Stored data
***

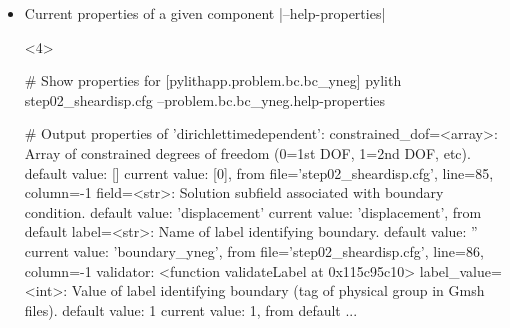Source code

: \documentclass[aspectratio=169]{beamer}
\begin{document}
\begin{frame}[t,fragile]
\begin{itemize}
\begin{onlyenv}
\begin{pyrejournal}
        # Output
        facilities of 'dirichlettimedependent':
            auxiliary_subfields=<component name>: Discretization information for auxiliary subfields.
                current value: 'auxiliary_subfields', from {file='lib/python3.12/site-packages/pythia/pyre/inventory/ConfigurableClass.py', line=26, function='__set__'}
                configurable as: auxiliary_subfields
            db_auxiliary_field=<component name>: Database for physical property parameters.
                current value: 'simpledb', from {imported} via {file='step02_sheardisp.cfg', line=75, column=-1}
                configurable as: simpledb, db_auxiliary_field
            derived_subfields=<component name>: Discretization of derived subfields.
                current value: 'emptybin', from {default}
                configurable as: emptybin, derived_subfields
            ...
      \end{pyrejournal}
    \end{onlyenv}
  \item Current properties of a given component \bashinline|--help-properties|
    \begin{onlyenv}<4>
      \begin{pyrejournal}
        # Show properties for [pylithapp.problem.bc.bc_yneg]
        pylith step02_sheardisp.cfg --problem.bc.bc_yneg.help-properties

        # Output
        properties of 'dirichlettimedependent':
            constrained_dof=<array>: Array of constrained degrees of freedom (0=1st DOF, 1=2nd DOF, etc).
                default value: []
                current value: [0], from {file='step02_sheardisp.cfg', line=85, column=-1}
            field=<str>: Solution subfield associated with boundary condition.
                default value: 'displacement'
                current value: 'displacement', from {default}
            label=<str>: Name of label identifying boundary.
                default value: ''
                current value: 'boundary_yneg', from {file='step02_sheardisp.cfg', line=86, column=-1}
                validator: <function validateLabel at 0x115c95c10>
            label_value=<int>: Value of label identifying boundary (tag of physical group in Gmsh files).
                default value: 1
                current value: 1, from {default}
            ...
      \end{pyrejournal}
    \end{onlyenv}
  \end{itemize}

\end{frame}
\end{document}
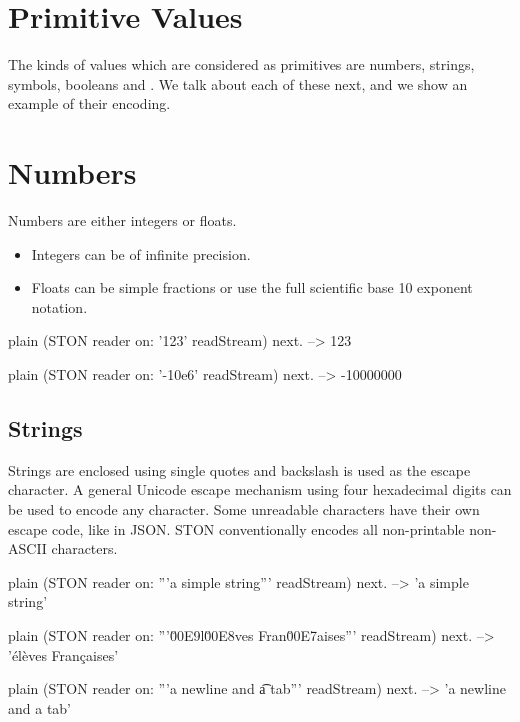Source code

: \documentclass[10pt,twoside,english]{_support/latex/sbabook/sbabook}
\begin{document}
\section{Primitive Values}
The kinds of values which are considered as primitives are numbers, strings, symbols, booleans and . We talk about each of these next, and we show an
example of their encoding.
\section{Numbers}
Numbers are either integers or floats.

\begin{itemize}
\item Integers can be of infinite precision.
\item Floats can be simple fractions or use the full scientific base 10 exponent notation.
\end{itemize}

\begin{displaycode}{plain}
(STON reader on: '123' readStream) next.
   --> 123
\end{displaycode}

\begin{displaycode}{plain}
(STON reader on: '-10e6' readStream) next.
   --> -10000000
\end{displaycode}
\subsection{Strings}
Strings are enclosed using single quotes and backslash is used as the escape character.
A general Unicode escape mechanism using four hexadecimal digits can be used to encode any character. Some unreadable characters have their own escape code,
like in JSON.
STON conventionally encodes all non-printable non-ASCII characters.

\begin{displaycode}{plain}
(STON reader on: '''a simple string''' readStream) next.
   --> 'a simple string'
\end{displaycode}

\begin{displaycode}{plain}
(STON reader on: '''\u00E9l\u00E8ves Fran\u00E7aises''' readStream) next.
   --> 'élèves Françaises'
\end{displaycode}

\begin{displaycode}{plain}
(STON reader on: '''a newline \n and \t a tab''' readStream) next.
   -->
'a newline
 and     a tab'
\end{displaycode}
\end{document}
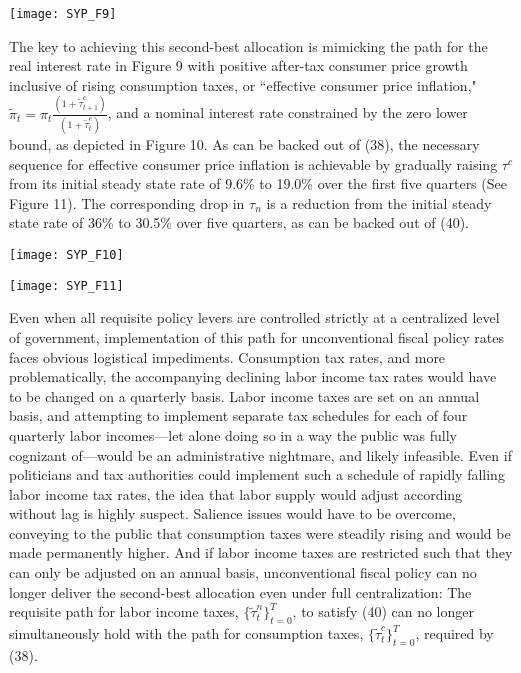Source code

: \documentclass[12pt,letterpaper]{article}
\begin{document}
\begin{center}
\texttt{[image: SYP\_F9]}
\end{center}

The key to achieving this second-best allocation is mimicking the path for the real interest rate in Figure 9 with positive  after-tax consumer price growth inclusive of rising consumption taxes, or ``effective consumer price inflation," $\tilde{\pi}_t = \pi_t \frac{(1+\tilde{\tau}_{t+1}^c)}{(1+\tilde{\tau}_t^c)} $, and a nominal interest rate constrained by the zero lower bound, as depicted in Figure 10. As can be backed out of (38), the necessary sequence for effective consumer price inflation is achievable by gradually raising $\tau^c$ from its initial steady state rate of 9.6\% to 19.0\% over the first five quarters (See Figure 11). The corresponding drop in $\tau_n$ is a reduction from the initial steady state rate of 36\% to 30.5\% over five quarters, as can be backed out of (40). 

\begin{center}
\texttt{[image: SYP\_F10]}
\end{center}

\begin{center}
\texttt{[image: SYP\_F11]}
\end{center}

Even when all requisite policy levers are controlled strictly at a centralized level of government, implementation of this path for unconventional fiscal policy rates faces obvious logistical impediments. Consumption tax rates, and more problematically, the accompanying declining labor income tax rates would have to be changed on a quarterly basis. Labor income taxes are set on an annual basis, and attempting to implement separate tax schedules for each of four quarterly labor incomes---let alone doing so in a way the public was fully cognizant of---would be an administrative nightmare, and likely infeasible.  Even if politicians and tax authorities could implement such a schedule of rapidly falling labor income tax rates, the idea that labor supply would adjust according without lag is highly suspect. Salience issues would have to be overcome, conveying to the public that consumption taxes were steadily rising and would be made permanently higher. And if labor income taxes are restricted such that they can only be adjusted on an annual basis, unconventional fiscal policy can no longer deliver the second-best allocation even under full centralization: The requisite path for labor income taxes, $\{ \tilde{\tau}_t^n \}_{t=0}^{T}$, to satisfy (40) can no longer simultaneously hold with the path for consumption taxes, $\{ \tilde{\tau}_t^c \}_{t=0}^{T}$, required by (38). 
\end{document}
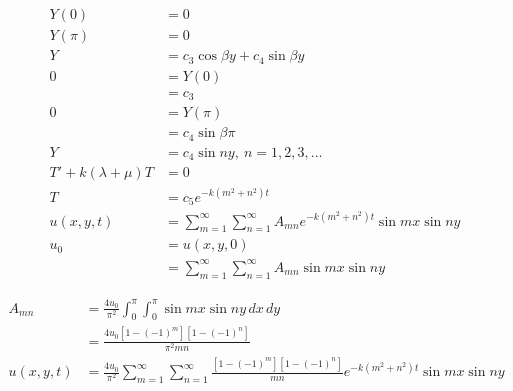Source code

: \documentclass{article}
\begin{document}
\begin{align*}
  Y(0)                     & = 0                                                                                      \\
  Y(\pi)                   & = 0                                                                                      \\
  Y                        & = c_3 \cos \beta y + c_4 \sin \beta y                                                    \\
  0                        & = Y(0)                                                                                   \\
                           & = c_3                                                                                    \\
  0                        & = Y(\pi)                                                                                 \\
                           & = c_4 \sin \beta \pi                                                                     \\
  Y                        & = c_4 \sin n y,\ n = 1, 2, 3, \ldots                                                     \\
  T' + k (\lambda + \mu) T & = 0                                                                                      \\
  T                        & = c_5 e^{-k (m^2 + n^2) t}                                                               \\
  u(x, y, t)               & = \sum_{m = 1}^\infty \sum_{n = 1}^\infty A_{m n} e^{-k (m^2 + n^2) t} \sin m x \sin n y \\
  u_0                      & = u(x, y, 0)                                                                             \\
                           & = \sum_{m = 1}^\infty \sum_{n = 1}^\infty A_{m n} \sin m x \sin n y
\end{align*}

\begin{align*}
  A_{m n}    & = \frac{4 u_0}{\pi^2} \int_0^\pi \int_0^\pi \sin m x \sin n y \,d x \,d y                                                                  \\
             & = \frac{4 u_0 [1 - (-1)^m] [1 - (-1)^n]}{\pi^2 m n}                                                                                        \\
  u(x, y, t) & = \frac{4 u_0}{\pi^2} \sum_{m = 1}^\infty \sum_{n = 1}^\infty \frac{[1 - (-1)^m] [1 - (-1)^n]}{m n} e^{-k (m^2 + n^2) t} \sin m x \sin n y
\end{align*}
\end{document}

***

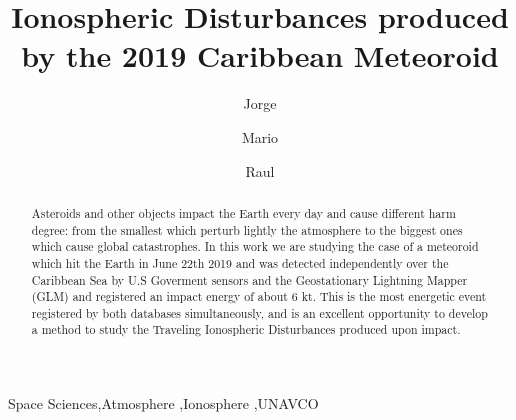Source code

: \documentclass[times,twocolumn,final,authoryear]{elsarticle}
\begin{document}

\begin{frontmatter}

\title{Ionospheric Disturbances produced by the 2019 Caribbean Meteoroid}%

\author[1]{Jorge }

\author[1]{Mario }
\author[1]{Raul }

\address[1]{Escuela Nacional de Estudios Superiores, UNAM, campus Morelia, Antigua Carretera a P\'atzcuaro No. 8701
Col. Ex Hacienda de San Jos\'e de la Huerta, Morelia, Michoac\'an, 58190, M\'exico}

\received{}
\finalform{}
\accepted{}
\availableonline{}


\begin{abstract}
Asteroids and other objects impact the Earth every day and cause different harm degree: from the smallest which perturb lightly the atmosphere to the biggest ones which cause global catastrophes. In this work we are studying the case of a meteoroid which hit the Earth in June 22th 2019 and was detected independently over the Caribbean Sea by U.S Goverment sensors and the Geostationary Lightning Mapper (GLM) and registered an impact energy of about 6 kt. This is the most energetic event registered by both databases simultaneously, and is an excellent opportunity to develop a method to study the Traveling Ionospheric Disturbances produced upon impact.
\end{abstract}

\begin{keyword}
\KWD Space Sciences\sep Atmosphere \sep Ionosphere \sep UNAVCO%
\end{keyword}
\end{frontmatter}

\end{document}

***

=== Exercise directions ===
Copy each line above holding "default".

=== Problem solution ===
                current value: 'emptybin', from {default}
                default value: []
                default value: 'displacement'
                current value: 'displacement', from {default}
                default value: ''
                default value: 1
                current value: 1, from {default}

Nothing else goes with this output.